EXTRACTED MATERIAL section start

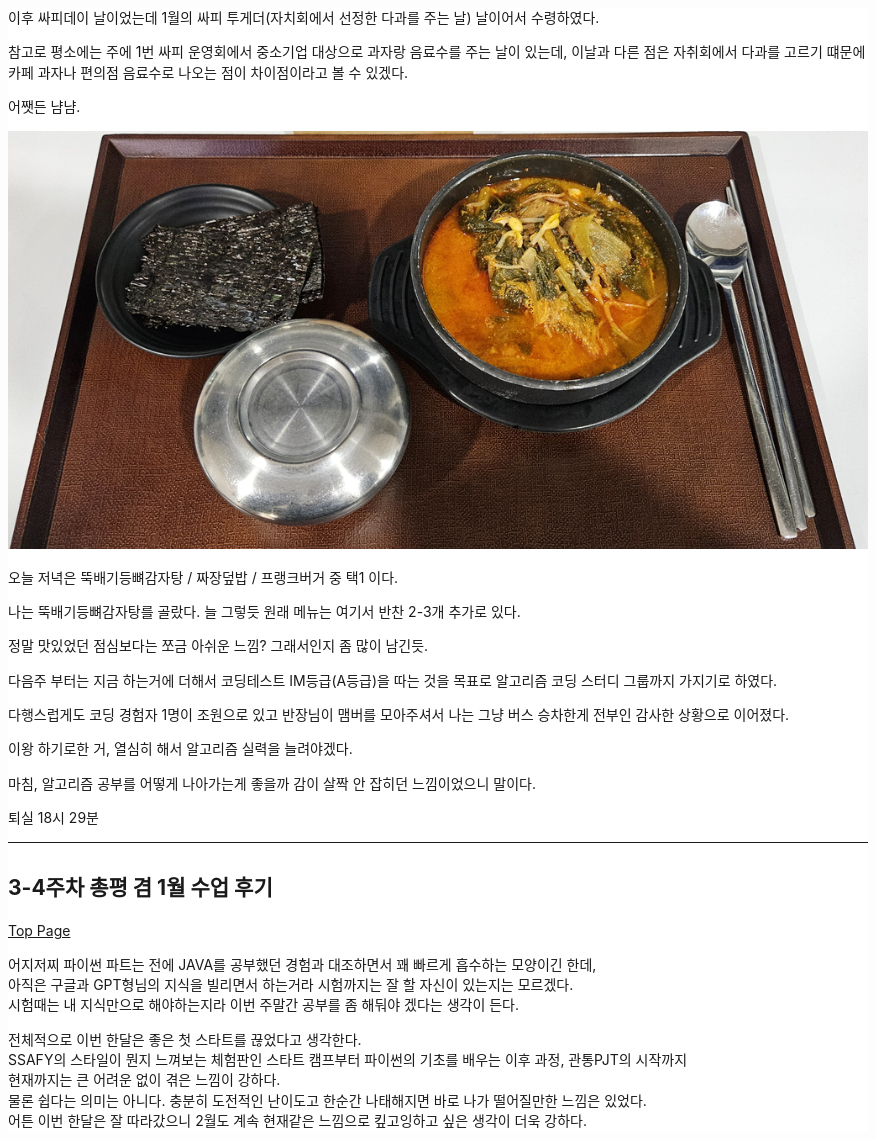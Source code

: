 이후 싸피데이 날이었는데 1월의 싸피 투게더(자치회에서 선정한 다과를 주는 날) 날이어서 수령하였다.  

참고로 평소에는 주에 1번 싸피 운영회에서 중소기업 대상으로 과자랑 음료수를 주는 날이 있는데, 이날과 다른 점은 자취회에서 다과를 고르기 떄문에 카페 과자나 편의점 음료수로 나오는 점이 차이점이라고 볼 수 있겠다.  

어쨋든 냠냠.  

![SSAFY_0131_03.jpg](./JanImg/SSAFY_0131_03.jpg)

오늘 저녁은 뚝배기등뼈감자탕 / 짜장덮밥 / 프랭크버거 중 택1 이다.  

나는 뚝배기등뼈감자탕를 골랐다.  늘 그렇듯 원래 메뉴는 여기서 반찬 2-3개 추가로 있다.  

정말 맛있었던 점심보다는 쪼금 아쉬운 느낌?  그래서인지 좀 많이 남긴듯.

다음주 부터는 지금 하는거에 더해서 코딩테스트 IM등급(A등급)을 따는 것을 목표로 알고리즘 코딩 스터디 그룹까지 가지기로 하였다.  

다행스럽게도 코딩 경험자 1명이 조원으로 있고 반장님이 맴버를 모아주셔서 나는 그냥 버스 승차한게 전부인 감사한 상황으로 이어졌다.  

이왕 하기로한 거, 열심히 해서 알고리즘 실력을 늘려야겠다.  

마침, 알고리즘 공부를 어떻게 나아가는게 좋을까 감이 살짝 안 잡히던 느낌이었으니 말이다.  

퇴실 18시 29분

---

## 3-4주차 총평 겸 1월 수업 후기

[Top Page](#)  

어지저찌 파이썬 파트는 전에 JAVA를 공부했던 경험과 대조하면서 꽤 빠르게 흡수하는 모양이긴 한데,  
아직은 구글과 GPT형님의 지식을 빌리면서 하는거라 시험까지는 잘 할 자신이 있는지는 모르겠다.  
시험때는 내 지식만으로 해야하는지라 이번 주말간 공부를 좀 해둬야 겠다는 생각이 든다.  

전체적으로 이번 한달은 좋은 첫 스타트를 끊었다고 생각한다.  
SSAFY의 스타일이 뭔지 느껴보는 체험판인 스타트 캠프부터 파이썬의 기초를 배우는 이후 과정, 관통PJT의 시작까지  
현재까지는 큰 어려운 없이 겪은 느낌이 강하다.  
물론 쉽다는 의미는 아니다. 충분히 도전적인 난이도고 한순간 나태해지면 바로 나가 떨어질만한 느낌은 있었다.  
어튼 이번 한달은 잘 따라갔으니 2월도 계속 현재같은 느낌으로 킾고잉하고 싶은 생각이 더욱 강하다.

EXTRACTED MATERIAL section end

TASK DESCRIPTION
Keep the pictures out and repeat exactly the lines from the beginning of the data through the line that contains "오늘 저녁은 뚝배기등뼈감자탕 / 짜장덮밥 / 프랭크버거 중 택1 이다.", both ends included.

RESPONSE FOR THIS EXERCISE
Source code

: 이후 싸피데이 날이었는데 1월의 싸피 투게더(자치회에서 선정한 다과를 주는 날) 날이어서 수령하였다.  

참고로 평소에는 주에 1번 싸피 운영회에서 중소기업 대상으로 과자랑 음료수를 주는 날이 있는데, 이날과 다른 점은 자취회에서 다과를 고르기 떄문에 카페 과자나 편의점 음료수로 나오는 점이 차이점이라고 볼 수 있겠다.  

어쨋든 냠냠.  

![SSAFY_0131_03.jpg](./JanImg/SSAFY_0131_03.jpg)

오늘 저녁은 뚝배기등뼈감자탕 / 짜장덮밥 / 프랭크버거 중 택1 이다.  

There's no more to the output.